● **WORK ORDER**:
What lines in the records include the string "grep"? Return each one.

Items listed in a dataset:
□ □ □ □

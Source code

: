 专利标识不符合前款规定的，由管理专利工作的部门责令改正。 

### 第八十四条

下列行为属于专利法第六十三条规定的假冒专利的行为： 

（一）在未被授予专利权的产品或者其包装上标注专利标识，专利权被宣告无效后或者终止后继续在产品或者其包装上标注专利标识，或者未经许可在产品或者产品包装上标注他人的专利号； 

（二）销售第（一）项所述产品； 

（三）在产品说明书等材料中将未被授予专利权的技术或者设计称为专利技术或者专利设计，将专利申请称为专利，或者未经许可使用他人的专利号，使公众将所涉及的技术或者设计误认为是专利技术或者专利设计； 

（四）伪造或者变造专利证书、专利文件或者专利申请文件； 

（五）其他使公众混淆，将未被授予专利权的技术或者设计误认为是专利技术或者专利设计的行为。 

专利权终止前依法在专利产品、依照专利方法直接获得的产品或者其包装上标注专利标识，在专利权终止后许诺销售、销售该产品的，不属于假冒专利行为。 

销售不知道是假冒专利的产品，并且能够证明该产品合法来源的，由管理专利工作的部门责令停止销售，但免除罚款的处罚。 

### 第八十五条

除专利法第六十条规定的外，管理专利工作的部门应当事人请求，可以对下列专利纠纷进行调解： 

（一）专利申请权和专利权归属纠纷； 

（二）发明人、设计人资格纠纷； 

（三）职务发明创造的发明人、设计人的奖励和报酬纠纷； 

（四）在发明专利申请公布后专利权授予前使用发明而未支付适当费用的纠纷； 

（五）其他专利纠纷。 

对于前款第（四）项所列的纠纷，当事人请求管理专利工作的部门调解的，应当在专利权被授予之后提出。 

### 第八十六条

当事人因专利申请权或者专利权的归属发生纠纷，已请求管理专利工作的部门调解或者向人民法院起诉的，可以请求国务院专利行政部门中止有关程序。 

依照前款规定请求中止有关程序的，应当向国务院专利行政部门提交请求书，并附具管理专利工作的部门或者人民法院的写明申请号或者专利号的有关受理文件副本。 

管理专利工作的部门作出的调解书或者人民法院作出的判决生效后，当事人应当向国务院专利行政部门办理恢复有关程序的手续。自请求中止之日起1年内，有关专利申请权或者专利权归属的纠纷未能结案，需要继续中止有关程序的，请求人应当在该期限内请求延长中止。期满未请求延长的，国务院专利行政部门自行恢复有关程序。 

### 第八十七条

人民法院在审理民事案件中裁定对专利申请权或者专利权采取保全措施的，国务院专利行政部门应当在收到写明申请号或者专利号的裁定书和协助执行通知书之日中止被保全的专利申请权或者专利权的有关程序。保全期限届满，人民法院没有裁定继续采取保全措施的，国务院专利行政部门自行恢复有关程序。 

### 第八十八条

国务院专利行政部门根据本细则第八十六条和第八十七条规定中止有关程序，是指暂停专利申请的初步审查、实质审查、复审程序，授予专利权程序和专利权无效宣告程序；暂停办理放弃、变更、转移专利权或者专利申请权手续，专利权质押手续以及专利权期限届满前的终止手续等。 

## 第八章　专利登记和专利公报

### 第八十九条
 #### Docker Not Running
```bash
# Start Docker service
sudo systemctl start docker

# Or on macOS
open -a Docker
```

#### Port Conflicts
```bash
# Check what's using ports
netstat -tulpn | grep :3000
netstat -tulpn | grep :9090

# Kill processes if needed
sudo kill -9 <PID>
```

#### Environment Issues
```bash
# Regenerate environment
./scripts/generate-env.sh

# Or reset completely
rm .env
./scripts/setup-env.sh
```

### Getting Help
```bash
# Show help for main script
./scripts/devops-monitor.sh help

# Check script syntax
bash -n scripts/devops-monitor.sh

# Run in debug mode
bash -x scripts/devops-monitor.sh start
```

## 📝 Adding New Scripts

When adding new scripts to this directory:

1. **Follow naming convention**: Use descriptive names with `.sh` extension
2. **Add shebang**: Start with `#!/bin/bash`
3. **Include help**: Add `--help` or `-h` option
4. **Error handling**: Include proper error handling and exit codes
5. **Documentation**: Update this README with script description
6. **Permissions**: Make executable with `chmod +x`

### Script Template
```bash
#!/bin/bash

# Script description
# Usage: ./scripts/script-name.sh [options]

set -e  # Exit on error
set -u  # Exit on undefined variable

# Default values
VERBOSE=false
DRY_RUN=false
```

□ □ □ □

● **RESPONSE TO THE EXERCISE**:
netstat -tulpn | grep :3000
netstat -tulpn | grep :9090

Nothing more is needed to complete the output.